→ HOW TO COMPLETE THIS TASK
Here is the listing. Print it exactly.
***** DATA FOR REVIEW
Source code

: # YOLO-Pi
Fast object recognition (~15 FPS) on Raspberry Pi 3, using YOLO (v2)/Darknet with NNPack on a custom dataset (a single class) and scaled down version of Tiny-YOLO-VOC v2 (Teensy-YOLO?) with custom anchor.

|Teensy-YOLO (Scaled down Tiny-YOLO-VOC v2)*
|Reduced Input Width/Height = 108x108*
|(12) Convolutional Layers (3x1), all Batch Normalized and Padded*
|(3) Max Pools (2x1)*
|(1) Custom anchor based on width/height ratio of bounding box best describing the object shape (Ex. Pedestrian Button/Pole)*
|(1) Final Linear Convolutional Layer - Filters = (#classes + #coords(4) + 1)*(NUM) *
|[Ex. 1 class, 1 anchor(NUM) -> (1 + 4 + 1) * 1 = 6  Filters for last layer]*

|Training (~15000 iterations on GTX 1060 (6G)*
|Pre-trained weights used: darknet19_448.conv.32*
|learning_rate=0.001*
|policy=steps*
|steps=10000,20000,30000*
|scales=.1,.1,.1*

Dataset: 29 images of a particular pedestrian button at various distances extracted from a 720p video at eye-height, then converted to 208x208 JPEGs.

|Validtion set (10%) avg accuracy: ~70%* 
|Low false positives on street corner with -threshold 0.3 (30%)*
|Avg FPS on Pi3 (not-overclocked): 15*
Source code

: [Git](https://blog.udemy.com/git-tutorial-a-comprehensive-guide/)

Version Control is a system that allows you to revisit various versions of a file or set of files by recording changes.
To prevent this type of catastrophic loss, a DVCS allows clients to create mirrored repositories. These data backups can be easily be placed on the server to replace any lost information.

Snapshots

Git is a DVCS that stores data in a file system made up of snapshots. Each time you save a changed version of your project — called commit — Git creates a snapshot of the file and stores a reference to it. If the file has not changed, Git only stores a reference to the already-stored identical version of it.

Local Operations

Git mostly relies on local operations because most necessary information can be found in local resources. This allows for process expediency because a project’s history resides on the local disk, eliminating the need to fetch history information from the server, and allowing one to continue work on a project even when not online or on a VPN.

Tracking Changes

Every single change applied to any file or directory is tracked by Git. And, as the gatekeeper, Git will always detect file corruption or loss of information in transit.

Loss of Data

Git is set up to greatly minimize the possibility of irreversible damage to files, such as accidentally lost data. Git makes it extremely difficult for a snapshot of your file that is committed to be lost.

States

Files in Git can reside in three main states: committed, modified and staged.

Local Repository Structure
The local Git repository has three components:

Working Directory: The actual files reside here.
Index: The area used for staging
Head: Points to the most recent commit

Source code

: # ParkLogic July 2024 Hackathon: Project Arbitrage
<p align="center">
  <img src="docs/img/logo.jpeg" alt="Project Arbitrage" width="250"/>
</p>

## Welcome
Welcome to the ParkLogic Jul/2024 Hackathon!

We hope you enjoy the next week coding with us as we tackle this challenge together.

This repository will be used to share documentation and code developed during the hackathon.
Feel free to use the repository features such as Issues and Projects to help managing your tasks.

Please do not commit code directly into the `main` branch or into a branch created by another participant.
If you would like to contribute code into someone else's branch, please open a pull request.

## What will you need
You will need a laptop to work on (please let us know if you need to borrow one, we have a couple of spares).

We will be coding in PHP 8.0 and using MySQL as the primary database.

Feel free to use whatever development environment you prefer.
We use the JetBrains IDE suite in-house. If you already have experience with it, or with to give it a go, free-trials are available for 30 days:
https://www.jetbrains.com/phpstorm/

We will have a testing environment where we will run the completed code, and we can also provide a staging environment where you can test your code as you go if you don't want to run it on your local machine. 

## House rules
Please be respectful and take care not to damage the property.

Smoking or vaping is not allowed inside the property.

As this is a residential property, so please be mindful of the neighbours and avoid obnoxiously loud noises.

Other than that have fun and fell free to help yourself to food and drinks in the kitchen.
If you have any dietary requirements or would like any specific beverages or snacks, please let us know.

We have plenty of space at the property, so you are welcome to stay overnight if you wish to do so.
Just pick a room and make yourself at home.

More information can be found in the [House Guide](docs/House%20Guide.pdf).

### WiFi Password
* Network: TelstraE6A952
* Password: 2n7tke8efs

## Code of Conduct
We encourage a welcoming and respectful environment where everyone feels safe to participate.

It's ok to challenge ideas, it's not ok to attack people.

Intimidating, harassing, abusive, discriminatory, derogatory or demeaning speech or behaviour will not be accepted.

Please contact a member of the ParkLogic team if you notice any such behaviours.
**********
→ ANSWER FOR THIS EXERCISE
Source code

: # YOLO-Pi
Fast object recognition (~15 FPS) on Raspberry Pi 3, using YOLO (v2)/Darknet with NNPack on a custom dataset (a single class) and scaled down version of Tiny-YOLO-VOC v2 (Teensy-YOLO?) with custom anchor.

|Teensy-YOLO (Scaled down Tiny-YOLO-VOC v2)*
|Reduced Input Width/Height = 108x108*
|(12) Convolutional Layers (3x1), all Batch Normalized and Padded*
|(3) Max Pools (2x1)*
|(1) Custom anchor based on width/height ratio of bounding box best describing the object shape (Ex. Pedestrian Button/Pole)*
|(1) Final Linear Convolutional Layer - Filters = (#classes + #coords(4) + 1)*(NUM) *
|[Ex. 1 class, 1 anchor(NUM) -> (1 + 4 + 1) * 1 = 6  Filters for last layer]*

|Training (~15000 iterations on GTX 1060 (6G)*
|Pre-trained weights used: darknet19_448.conv.32*
|learning_rate=0.001*
|policy=steps*
|steps=10000,20000,30000*
|scales=.1,.1,.1*

Dataset: 29 images of a particular pedestrian button at various distances extracted from a 720p video at eye-height, then converted to 208x208 JPEGs.

|Validtion set (10%) avg accuracy: ~70%* 
|Low false positives on street corner with -threshold 0.3 (30%)*
|Avg FPS on Pi3 (not-overclocked): 15*
Source code

: [Git](https://blog.udemy.com/git-tutorial-a-comprehensive-guide/)

Version Control is a system that allows you to revisit various versions of a file or set of files by recording changes.
To prevent this type of catastrophic loss, a DVCS allows clients to create mirrored repositories. These data backups can be easily be placed on the server to replace any lost information.

Snapshots

Git is a DVCS that stores data in a file system made up of snapshots. Each time you save a changed version of your project — called commit — Git creates a snapshot of the file and stores a reference to it. If the file has not changed, Git only stores a reference to the already-stored identical version of it.

Local Operations

Git mostly relies on local operations because most necessary information can be found in local resources. This allows for process expediency because a project’s history resides on the local disk, eliminating the need to fetch history information from the server, and allowing one to continue work on a project even when not online or on a VPN.

Tracking Changes

Every single change applied to any file or directory is tracked by Git. And, as the gatekeeper, Git will always detect file corruption or loss of information in transit.

Loss of Data

Git is set up to greatly minimize the possibility of irreversible damage to files, such as accidentally lost data. Git makes it extremely difficult for a snapshot of your file that is committed to be lost.

States

Files in Git can reside in three main states: committed, modified and staged.

Local Repository Structure
The local Git repository has three components:

Working Directory: The actual files reside here.
Index: The area used for staging
Head: Points to the most recent commit

Source code

: # ParkLogic July 2024 Hackathon: Project Arbitrage
<p align="center">
  <img src="docs/img/logo.jpeg" alt="Project Arbitrage" width="250"/>
</p>

## Welcome
Welcome to the ParkLogic Jul/2024 Hackathon!

We hope you enjoy the next week coding with us as we tackle this challenge together.

This repository will be used to share documentation and code developed during the hackathon.
Feel free to use the repository features such as Issues and Projects to help managing your tasks.

Please do not commit code directly into the `main` branch or into a branch created by another participant.
If you would like to contribute code into someone else's branch, please open a pull request.

## What will you need
You will need a laptop to work on (please let us know if you need to borrow one, we have a couple of spares).

We will be coding in PHP 8.0 and using MySQL as the primary database.

Feel free to use whatever development environment you prefer.
We use the JetBrains IDE suite in-house. If you already have experience with it, or with to give it a go, free-trials are available for 30 days:
https://www.jetbrains.com/phpstorm/

We will have a testing environment where we will run the completed code, and we can also provide a staging environment where you can test your code as you go if you don't want to run it on your local machine. 

## House rules
Please be respectful and take care not to damage the property.

Smoking or vaping is not allowed inside the property.

As this is a residential property, so please be mindful of the neighbours and avoid obnoxiously loud noises.

Other than that have fun and fell free to help yourself to food and drinks in the kitchen.
If you have any dietary requirements or would like any specific beverages or snacks, please let us know.

We have plenty of space at the property, so you are welcome to stay overnight if you wish to do so.
Just pick a room and make yourself at home.

More information can be found in the [House Guide](docs/House%20Guide.pdf).

### WiFi Password
* Network: TelstraE6A952
* Password: 2n7tke8efs

## Code of Conduct
We encourage a welcoming and respectful environment where everyone feels safe to participate.

It's ok to challenge ideas, it's not ok to attack people.

Intimidating, harassing, abusive, discriminatory, derogatory or demeaning speech or behaviour will not be accepted.

Please contact a member of the ParkLogic team if you notice any such behaviours.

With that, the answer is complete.